### Source records
Segment Open

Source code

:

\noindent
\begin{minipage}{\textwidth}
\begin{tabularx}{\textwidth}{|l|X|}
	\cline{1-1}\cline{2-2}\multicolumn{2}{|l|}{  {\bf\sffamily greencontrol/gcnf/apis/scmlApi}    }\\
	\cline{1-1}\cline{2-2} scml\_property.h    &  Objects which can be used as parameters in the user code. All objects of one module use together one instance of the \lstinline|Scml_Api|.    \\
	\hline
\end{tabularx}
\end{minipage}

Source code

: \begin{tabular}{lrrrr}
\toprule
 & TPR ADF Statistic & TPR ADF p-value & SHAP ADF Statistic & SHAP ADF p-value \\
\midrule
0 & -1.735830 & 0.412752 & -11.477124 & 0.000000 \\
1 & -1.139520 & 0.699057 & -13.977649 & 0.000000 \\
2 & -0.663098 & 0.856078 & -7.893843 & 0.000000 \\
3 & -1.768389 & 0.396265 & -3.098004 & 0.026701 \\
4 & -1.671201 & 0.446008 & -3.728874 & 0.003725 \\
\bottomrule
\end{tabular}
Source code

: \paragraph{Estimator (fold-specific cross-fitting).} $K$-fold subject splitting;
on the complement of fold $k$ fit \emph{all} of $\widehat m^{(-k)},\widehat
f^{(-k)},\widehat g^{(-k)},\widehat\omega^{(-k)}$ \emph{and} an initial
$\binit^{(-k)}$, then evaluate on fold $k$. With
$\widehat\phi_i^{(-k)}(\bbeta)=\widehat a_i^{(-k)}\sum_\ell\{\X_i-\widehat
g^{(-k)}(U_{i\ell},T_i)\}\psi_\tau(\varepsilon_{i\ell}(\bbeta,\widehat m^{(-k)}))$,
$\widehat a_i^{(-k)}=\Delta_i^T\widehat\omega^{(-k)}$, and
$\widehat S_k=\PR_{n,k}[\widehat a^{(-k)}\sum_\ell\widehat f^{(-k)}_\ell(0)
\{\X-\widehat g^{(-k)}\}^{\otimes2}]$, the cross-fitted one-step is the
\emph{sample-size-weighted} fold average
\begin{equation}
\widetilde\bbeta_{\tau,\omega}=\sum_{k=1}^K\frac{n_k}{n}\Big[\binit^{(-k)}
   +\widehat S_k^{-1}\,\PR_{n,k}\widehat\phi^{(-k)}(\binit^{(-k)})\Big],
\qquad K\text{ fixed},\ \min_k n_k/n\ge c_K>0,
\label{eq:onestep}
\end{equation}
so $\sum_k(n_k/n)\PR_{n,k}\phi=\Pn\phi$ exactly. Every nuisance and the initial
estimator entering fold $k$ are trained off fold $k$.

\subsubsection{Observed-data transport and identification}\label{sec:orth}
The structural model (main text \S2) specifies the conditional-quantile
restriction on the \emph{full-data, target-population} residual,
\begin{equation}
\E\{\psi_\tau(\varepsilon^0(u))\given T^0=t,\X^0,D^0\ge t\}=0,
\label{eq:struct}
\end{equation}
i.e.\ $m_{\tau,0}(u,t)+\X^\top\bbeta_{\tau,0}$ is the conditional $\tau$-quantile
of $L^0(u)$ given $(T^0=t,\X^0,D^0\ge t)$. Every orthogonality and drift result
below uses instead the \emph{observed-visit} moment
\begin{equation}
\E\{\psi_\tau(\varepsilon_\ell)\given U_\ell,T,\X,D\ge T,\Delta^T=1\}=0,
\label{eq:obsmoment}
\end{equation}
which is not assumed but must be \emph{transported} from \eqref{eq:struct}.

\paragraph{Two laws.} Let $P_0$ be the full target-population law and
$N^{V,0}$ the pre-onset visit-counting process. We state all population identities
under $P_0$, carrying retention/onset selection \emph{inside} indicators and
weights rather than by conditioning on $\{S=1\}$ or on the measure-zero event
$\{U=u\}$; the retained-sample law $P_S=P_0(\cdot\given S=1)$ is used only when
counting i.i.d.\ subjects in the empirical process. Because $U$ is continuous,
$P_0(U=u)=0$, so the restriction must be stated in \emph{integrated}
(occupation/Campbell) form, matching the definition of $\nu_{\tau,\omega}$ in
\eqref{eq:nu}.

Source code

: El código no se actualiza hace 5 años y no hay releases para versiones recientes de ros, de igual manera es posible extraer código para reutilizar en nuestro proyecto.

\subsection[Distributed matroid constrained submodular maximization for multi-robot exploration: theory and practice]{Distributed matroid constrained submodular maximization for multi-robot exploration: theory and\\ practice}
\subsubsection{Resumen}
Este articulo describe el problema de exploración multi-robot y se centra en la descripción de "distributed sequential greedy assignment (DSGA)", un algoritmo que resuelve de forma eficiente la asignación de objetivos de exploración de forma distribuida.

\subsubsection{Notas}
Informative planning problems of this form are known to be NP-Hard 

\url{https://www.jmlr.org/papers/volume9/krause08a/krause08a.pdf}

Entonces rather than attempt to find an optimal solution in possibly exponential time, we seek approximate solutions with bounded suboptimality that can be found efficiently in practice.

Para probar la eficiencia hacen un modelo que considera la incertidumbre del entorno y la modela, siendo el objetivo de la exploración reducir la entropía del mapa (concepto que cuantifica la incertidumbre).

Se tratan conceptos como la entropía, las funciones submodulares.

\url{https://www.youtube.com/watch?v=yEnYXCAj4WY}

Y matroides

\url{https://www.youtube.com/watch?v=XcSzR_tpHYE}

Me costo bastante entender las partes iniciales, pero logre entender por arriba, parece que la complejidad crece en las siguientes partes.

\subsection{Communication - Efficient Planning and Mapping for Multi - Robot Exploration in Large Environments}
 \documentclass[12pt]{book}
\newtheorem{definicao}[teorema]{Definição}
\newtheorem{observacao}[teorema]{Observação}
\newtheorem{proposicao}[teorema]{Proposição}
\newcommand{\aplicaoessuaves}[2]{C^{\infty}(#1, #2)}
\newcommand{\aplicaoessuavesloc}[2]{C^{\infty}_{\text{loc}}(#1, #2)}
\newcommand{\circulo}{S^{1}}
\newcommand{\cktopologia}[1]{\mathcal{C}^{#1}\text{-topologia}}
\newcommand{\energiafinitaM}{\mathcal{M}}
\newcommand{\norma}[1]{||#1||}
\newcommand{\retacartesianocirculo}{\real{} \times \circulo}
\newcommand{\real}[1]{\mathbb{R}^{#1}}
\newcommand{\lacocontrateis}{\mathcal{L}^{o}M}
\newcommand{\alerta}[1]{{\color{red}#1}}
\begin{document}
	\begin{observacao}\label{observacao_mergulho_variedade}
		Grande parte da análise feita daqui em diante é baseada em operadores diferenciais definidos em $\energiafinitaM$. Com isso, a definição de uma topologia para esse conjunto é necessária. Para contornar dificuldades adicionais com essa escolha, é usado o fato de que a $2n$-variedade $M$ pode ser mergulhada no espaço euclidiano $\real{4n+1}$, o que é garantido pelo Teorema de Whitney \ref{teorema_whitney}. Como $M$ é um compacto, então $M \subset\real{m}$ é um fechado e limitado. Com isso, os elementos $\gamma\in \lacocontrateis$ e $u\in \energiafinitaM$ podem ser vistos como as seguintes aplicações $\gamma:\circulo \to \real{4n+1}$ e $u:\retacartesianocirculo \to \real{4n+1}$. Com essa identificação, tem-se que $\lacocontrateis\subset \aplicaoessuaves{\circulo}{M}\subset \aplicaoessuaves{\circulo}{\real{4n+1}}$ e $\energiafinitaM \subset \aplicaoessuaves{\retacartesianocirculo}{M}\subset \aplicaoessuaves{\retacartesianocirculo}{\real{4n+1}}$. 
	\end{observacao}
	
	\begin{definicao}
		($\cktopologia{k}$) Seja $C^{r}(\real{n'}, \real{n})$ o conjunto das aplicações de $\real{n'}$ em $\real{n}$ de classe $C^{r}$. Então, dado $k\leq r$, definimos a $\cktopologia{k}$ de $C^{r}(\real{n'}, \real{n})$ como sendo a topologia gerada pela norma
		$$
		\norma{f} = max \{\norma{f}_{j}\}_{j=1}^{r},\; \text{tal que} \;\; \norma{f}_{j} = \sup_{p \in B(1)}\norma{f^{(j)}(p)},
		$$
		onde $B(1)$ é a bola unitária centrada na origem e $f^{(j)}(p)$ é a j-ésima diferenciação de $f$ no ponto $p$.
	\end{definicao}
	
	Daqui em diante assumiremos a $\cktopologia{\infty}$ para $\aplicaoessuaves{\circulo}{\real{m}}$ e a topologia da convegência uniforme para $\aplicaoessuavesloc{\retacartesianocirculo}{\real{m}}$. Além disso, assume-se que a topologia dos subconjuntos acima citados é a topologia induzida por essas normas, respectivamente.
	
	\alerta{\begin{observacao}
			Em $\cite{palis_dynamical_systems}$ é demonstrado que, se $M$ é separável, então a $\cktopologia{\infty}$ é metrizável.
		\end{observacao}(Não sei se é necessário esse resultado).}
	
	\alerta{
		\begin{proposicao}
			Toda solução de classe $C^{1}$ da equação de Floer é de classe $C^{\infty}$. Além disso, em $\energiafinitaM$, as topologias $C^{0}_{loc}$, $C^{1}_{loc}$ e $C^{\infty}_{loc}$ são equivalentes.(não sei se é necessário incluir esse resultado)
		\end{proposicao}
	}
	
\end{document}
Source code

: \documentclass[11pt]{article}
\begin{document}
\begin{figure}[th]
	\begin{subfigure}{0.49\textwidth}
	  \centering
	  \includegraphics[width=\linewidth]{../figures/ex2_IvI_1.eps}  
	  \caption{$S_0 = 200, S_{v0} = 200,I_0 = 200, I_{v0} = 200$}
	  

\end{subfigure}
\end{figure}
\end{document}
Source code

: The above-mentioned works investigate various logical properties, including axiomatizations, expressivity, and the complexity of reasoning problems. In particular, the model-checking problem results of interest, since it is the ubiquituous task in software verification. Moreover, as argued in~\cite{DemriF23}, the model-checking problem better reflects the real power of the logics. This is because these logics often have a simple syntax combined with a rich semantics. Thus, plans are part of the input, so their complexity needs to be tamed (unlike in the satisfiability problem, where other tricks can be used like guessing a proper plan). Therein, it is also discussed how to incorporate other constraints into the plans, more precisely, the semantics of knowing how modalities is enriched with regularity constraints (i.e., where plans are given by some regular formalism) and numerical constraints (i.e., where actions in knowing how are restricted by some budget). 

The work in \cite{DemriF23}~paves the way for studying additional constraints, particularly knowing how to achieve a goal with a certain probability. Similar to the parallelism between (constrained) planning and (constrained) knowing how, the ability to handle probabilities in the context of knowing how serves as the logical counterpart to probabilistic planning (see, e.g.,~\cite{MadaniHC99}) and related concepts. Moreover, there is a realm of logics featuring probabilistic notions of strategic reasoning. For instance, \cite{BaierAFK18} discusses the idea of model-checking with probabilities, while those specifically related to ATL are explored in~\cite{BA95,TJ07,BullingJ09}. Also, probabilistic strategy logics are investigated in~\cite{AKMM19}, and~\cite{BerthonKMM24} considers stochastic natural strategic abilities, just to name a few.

Segment Closed

### HOW TO COMPLETE THIS TASK
Across the entries, tally every line that contains the word "lacocontrateis" and report the sum by itself.

### SOLUTION
2